He traced the room for more signs of survival. He counted only two sets of faded prints in the dirt- one broad-footed and the other smaller. It didn't take a detective here. The man had traveled with someone here. The suicide left a survivor. Someone lost and afraid in the Quiet.
Even if he was crazy, he was still immortal. He remembered the Old World before the nukes. He knew how to help someone like that.
The tracks lead outside the room. The owner had fallen. He could see the bloody outline of elbows and knees in the glass. But nothing else.
Outside, the city was a concrete jungle. Where this person went, he couldn't tell.
He was failing. He couldn't let this opportunity fall away. This is why he walked. He needed to find humanity, wherever it was. But they eluded him.
Someway, we always survive- it’s just obvious...
But looking for someone in the city? Impossible.
He returned to his radio room. His fingers toyed with the tuning dial. More out of frustrated boredom than anything else.
He caught a ghost in the static. Words? He stopped. His fingers were trembling. He pulled the dial back, slowly. It creaked and the static started to clear as his heart continued to race.
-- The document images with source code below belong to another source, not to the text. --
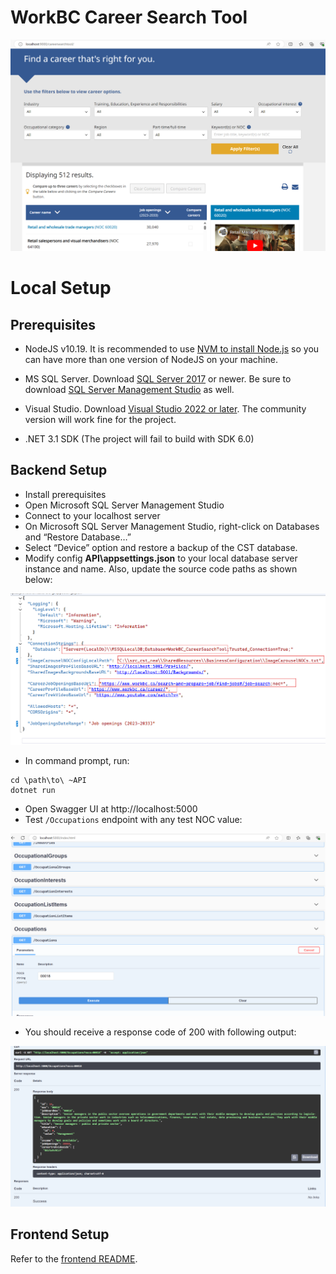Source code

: WorkBC Career Search Tool
=============================

![Screenshot of application front page.](screenshot.png)

# Local Setup
## Prerequisites
* NodeJS v10.19. It is recommended to use [NVM to install Node.js](https://github.com/coreybutler/nvm-windows) so you can have more than one version of NodeJS on your machine.

* MS SQL Server. Download [SQL Server 2017](https://www.microsoft.com/en-ca/download/details.aspx?id=55994) or newer. Be sure to download [SQL Server Management Studio](https://docs.microsoft.com/en-us/sql/ssms/download-sql-server-management-studio-ssms?view=sql-server-ver15) as well.

* Visual Studio. Download [Visual Studio 2022 or later](https://visualstudio.microsoft.com/downloads/). The community version will work fine for the project.

* .NET 3.1 SDK (The project will fail to build with SDK 6.0)

## Backend Setup
* Install prerequisites
* Open Microsoft SQL Server Management Studio
* Connect to your localhost server
* On Microsoft SQL Server Management Studio, right-click on Databases and “Restore Database…”
* Select “Device” option and restore a backup of the CST database.
* Modify config **API\appsettings.json** to your local database server instance and name. Also, update the source code paths as shown below:

![Screenshot of config file appsettings.json highlighting changes to be made.](setup1.png)

* In command prompt, run:
```
cd \path\to\ ~API
dotnet run
```
* Open Swagger UI at http://localhost:5000
* Test `/Occupations` endpoint with any test NOC value:

![Screenshot of Swagger UI showing /Occupations endpoint.](setup2.png)

* You should receive a response code of 200 with following output:

![Screenshot of Swagger UI showing endpoint output.](setup3.png)

## Frontend Setup
Refer to the [frontend README](/WEB/careersearchtool/README.md).
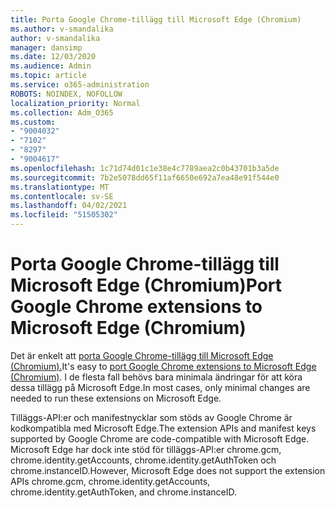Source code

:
 ```yaml
---
title: Porta Google Chrome-tillägg till Microsoft Edge (Chromium)
ms.author: v-smandalika
author: v-smandalika
manager: dansimp
ms.date: 12/03/2020
ms.audience: Admin
ms.topic: article
ms.service: o365-administration
ROBOTS: NOINDEX, NOFOLLOW
localization_priority: Normal
ms.collection: Adm_O365
ms.custom:
- "9004032"
- "7102"
- "8297"
- "9004617"
ms.openlocfilehash: 1c71d74d01c1e38e4c7789aea2c0b43701b3a5de
ms.sourcegitcommit: 7b2e5078dd65f11af6650e692a7ea48e91f544e0
ms.translationtype: MT
ms.contentlocale: sv-SE
ms.lasthandoff: 04/02/2021
ms.locfileid: "51505302"
---
```

# <a name="port-google-chrome-extensions-to-microsoft-edge-chromium"></a><span data-ttu-id="a3388-102">Porta Google Chrome-tillägg till Microsoft Edge (Chromium)</span><span class="sxs-lookup"><span data-stu-id="a3388-102">Port Google Chrome extensions to Microsoft Edge (Chromium)</span></span>

<span data-ttu-id="a3388-103">Det är enkelt att [porta Google Chrome-tillägg till Microsoft Edge (Chromium).](https://docs.microsoft.com/microsoft-edge/extensions-chromium/developer-guide/port-chrome-extension)</span><span class="sxs-lookup"><span data-stu-id="a3388-103">It's easy to [port Google Chrome extensions to Microsoft Edge (Chromium)](https://docs.microsoft.com/microsoft-edge/extensions-chromium/developer-guide/port-chrome-extension).</span></span> <span data-ttu-id="a3388-104">I de flesta fall behövs bara minimala ändringar för att köra dessa tillägg på Microsoft Edge.</span><span class="sxs-lookup"><span data-stu-id="a3388-104">In most cases, only minimal changes are needed to run these extensions on Microsoft Edge.</span></span>

<span data-ttu-id="a3388-105">Tilläggs-API:er och manifestnycklar som stöds av Google Chrome är kodkompatibla med Microsoft Edge.</span><span class="sxs-lookup"><span data-stu-id="a3388-105">The extension APIs and manifest keys supported by Google Chrome are code-compatible with Microsoft Edge.</span></span> <span data-ttu-id="a3388-106">Microsoft Edge har dock inte stöd för tilläggs-API:er chrome.gcm, chrome.identity.getAccounts, chrome.identity.getAuthToken och chrome.instanceID.</span><span class="sxs-lookup"><span data-stu-id="a3388-106">However, Microsoft Edge does not support the extension APIs chrome.gcm, chrome.identity.getAccounts, chrome.identity.getAuthToken, and chrome.instanceID.</span></span>
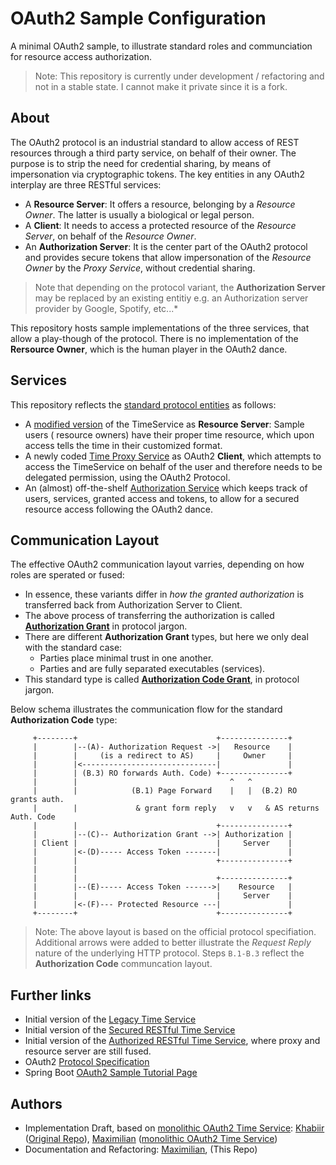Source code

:# OAuth2 Sample Configuration

A minimal OAuth2 sample, to illustrate standard roles and communciation for resource access
authorization.

> Note: This repository is currently under development / refactoring and not in a stable state. I
> cannot make it private since it is a fork.

## About

The OAuth2 protocol is an industrial standard to allow access of REST resources through a third
party service, on behalf of their owner. The purpose is to strip the need for credential sharing, by
means of impersonation via cryptographic tokens.
The key entities in any OAuth2 interplay are three RESTful services:

* A **Resource Server**: It offers a resource, belonging by a *Resource Owner*. The latter is
  usually a biological or legal person.
* A **Client**: It needs to access a protected resource of the *Resource Server*, on behalf of the
  *Resource Owner*.
* An **Authorization Server**: It is the center part of the OAuth2 protocol and provides secure
  tokens that allow impersonation of the *Resource Owner* by the *Proxy Service*, without credential
  sharing.

> Note that depending on the protocol variant, the **Authorization Server** may be replaced by an
> existing entitiy e.g. an Authorization server provider by Google, Spotify, etc...*

This repository hosts sample implementations of the three services, that allow a play-though of the
protocol. There is no implementation of the **Rersource Owner**, which is the human player in the
OAuth2 dance.

## Services

This repository reflects the [standard protocol entities](#about) as follows:

* A [modified version](ResourceServer) of the TimeService as **Resource Server**: Sample users (
  resource owners) have their proper time resource, which upon access tells the time in their
  customized format.
* A newly coded [Time Proxy Service](Client) as OAuth2 **Client**, which attempts to access the
  TimeService on behalf of the user and therefore needs to be delegated permission, using the OAuth2
  Protocol.
* An (almost) off-the-shelf [Authorization Service](AuthorizationServer) which keeps track of users,
  services, granted access and tokens, to allow for a secured resource access following the OAuth2
  dance.

## Communication Layout

The effective OAuth2 communication layout varries, depending on how roles are sperated or fused:

* In essence, these variants differ in *how the granted authorization* is transferred back from
  Authorization Server to Client.
* The above process of transferring the authorization is called [**Authorization Grant**](https://datatracker.ietf.org/doc/html/rfc6749#section-1.3) in protocol jargon.
* There are different **Authorization Grant** types, but here we only deal with the standard case:
    * Parties place minimal trust in one another.
    * Parties and are fully separated executables (services).
* This standard type is called [**Authorization Code Grant**](https://datatracker.ietf.org/doc/html/rfc6749#section-4.1), in protocol jargon.

Below schema illustrates the communication flow for the standard **Authorization Code** type:

```
     +--------+                               +---------------+
     |        |--(A)- Authorization Request ->|   Resource    |
     |        |     (is a redirect to AS)     |     Owner     |
     |        |<------------------------------|               |
     |        | (B.3) RO forwards Auth. Code) +---------------+
     |        |                                  ^   ^
     |        |            (B.1) Page Forward    |   |  (B.2) RO grants auth.
     |        |             & grant form reply   v   v   & AS returns Auth. Code
     |        |                               +---------------+
     |        |--(C)-- Authorization Grant -->| Authorization |
     | Client |                               |     Server    |
     |        |<-(D)----- Access Token -------|               |
     |        |                               +---------------+
     |        |
     |        |                               +---------------+
     |        |--(E)----- Access Token ------>|    Resource   |
     |        |                               |     Server    |
     |        |<-(F)--- Protected Resource ---|               |
     +--------+                               +---------------+
```

> Note: The above layout is based on the official protocol specifiation. Additional arrows were
> added to better illustrate the *Request Reply* nature of the underlying HTTP protocol.
> Steps ```B.1-B.3``` reflect the **Authorization Code** communcation layout.

## Further links

* Initial version of the [Legacy Time Service](https://github.com/m5c/TimeServiceLegacy)
* Initial version of the [Secured RESTful Time Service](https://github.com/m5c/OAuth2SpringBootDemo)
* Initial version of
  the [Authorized RESTful Time Service](https://github.com/m5c/TimeServiceOAuth2Modular), where
  proxy and resource server are still fused.
* OAuth2 [Protocol Specification](https://datatracker.ietf.org/doc/html/rfc6749#section-4.1)
* Spring
  Boot [OAuth2 Sample Tutorial Page](https://howtodoinjava.com/spring-boot2/oauth2-auth-server/)

## Authors

* Implementation Draft, based
  on [monolithic OAuth2 Time Service](https://github.com/m5c/OAuth2SpringBootDemo): [Khabiir](https://github.com/khabiirk) ([Original Repo](https://github.com/khabiirk/OAuthExample)), [Maximilian](https://www.cs.mcgill.ca/~mschie3/) ([monolithic OAuth2 Time Service](https://github.com/m5c/OAuth2SpringBootDemo))
* Documentation and Refactoring: [Maximilian](https://www.cs.mcgill.ca/~mschie3/), (This Repo)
"Tease lp. beaear Bumder-pike."
He staggered out of his chair. It was a woman. She might've been the grave-maker here.
It was closer to English than anything else he heard. He made a mental note of which frequency that was. But he couldn’t remember where it was broadcasting. He'd setup networks like this across Seattle, Los Angeles, and here in Detroit.
He tapped his Walkman, thinking about his nonexistence maps. He was under pressure. It's not like he imagined this would happen today.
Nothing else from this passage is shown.